American Society of Clinical Oncology Statement: Toward Individualized Care for Patients With Advanced Cancer

Indiana University-Purdue University Indianapolis, Indianapolis, Indiana, United States
Journal of Clinical Oncology (Impact Factor: 18.43). 02/2011; 29(6):755-60. DOI: 10.1200/JCO.2010.33.1744
Source: PubMed


Patients with advanced incurable cancer face complex physical, psychological, social, and spiritual consequences of disease and its treatment. Care for these patients should include an individualized assessment of the patient's needs, goals, and preferences throughout the course of illness. Consideration of disease-directed therapy, symptom management, and attention to quality of life are important aspects of quality cancer care. However, emerging evidence suggests that, too often, realistic conversations about prognosis, the potential benefits and limitations of disease-directed therapy, and the potential role of palliative care, either in conjunction with or as an alternative to disease-directed therapy, occur late in the course of illness or not at all.
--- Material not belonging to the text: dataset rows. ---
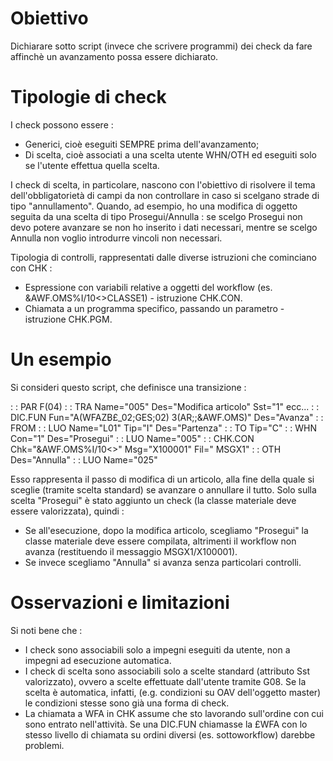 # Obiettivo

Dichiarare sotto script (invece che scrivere programmi) dei check da fare affinchè un avanzamento possa essere dichiarato.

# Tipologie di check

I check possono essere : 
* Generici, cioè eseguiti SEMPRE prima dell'avanzamento;
* Di scelta, cioè associati a una scelta utente WHN/OTH ed eseguiti solo se l'utente effettua quella scelta.

I check di scelta, in particolare, nascono con l'obiettivo di risolvere il tema dell'obbligatorietà di campi da non controllare in caso si scelgano strade di tipo "annullamento".
Quando, ad esempio, ho una modifica di oggetto seguita da una scelta di tipo Prosegui/Annulla :  se scelgo Prosegui non devo potere avanzare se non ho inserito i dati necessari, mentre se scelgo Annulla non voglio introdurre vincoli non necessari.

Tipologia di controlli, rappresentati dalle diverse istruzioni che cominciano con CHK : 
* Espressione con variabili relative a oggetti del workflow (es. &AWF.OMS%I/10<>CLASSE1) - istruzione CHK.CON.
* Chiamata a un programma specifico, passando un parametro - istruzione CHK.PGM.


# Un esempio

Si consideri questo script, che definisce una transizione : 

 :  : PAR F(04)
 :  : TRA Name="005" Des="Modifica articolo" Sst="1"  ecc...
   :  : DIC.FUN Fun="A(WFAZB£_02;GES;02) 3(AR;;&AWF.OMS)" Des="Avanza"
   :  : FROM
     :  : LUO Name="L01" Tip="I" Des="Partenza"
   :  : TO Tip="C"
     :  : WHN Con="1" Des="Prosegui"
       :  : LUO Name="005"
       :  : CHK.CON Chk="&AWF.OMS%I/10<>" Msg="X100001" Fil=" MSGX1"
     :  : OTH Des="Annulla"
       :  : LUO Name="025"


Esso rappresenta il passo di modifica di un articolo, alla fine della quale si sceglie (tramite scelta standard) se avanzare o annullare il tutto.
Solo sulla scelta "Prosegui" è stato aggiunto un check (la classe materiale deve essere valorizzata), quindi : 
* Se all'esecuzione, dopo la modifica articolo, scegliamo "Prosegui" la classe materiale deve essere compilata, altrimenti il workflow non avanza (restituendo il messaggio MSGX1/X100001).
* Se invece scegliamo "Annulla" si avanza senza particolari controlli.

# Osservazioni e limitazioni

Si noti bene che : 
* I check sono associabili solo a impegni eseguiti da utente, non a impegni ad esecuzione automatica.
* I check di scelta sono associabili solo a scelte standard (attributo Sst valorizzato), ovvero a scelte effettuate dall'utente tramite G08. Se la scelta è automatica, infatti, (e.g. condizioni su OAV dell'oggetto master) le condizioni stesse sono già una forma di check.
* La chiamata a WFA in CHK assume che sto lavorando sull'ordine con cui sono entrato nell'attività. Se una DIC.FUN chiamasse la £WFA con lo stesso livello di chiamata su ordini diversi (es. sottoworkflow) darebbe problemi.



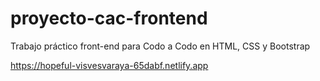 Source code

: # proyecto-cac-frontend
Trabajo práctico front-end para Codo a Codo en HTML, CSS y Bootstrap

https://hopeful-visvesvaraya-65dabf.netlify.app
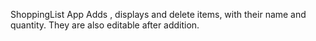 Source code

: ShoppingList App
Adds , displays and delete items, with their name and quantity. They are also editable after addition.
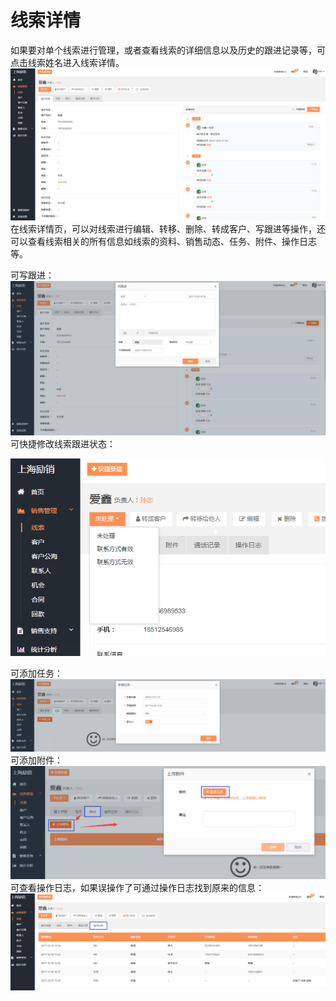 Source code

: # 线索详情

如果要对单个线索进行管理，或者查看线索的详细信息以及历史的跟进记录等，可点击线索姓名进入线索详情。![](/assets/励销线索详情.png)在线索详情页，可以对线索进行编辑、转移、删除、转成客户、写跟进等操作，还可以查看线索相关的所有信息如线索的资料、销售动态、任务、附件、操作日志等。

可写跟进：![](/assets/励销线索写跟进.png)可快捷修改线索跟进状态：

![](/assets/励销跟进状态.png)

可添加任务：![](/assets/励销线索添加任务.png)可添加附件：![](/assets/励销线索添加附件.png)可查看操作日志，如果误操作了可通过操作日志找到原来的信息：![](/assets/励销线索操作日志2.png)

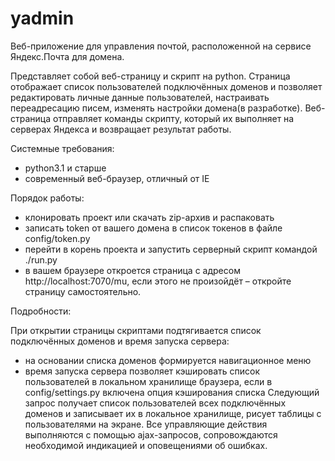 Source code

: yadmin
======

Веб-приложение для управления почтой, расположенной на сервисе Яндекс.Почта для домена.

Представляет собой веб-страницу и скрипт на python. Страница отображает список пользователей подключённых доменов и позволяет редактировать личные данные пользователей, настраивать переадресацию писем, изменять настройки домена(в разработке).
Веб-страница отправляет команды скрипту, который их выполняет на серверах Яндекса и возвращает результат работы.

Системные требования:
 - python3.1 и старше
 - современный веб-браузер, отличный от IE

Порядок работы:
 - клонировать проект или скачать zip-архив и распаковать
 - записать token от вашего домена в список токенов в файле config/token.py
 - перейти в корень проекта и запустить серверный скрипт командой ./run.py
 - в вашем браузере откроется страница с адресом http://localhost:7070/mu, если этого не произойдёт – откройте страницу самостоятельно.


Подробности:

При открытии страницы скриптами подтягивается список подключённых доменов и время запуска сервера:
 - на основании списка доменов формируется навигационное меню
 - время запуска сервера позволяет кэшировать список пользователей в локальном хранилище браузера, если в config/settings.py включена опция кэширования списка
Следующий запрос получает список пользователей всех подключённых доменов и записывает их в локальное хранилище, рисует таблицы с пользователями на экране.
Все управляющие действия выполняются с помощью ajax-запросов, сопровождаются необходимой индикацией и оповещениями об ошибках.

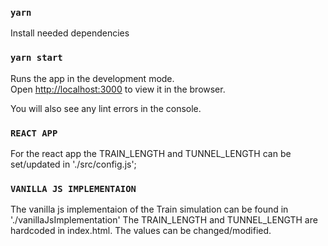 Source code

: ### `yarn`

Install needed dependencies

### `yarn start`

Runs the app in the development mode.<br />
Open [http://localhost:3000](http://localhost:3000) to view it in the browser.

You will also see any lint errors in the console.

### `REACT APP`

For the react app the TRAIN_LENGTH and TUNNEL_LENGTH can be set/updated in './src/config.js';


### `VANILLA JS IMPLEMENTAION`
The vanilla js implementaion of the Train simulation can be found in './vanillaJsImplementation'
The TRAIN_LENGTH and TUNNEL_LENGTH are hardcoded in index.html. The values can be changed/modified.

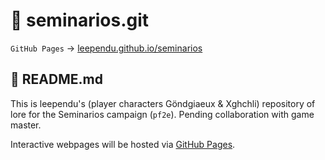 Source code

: # 🌋 seminarios.git

`GitHub Pages` -> [leependu.github.io/seminarios](https://leependu.github.io/seminarios)

## 📜 README.md

This is leependu's (player characters Göndgiaeux & Xghchli) repository of lore for the Seminarios campaign (`pf2e`). Pending collaboration with game master.

Interactive webpages will be hosted via [GitHub Pages](https://pages.github.com/).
This article addresses the American Society of Clinical Oncology's (ASCO's) vision for improved communication with and decision making for patients with advanced cancer. This statement advocates an individualized approach to discussing and providing disease-directed and supportive care options for patients with advanced cancer throughout the continuum of care. Building on ASCO's prior statements on end-of-life care (1998) and palliative care (2009), this article reviews the evidence for improved patient care in advanced cancer when patients' individual goals and preferences for care are discussed. It outlines the goals for individualized care, barriers that currently limit realization of this vision, and possible strategies to overcome these barriers that can improve care consistent with the goals of our patients and evidence-based medical practice.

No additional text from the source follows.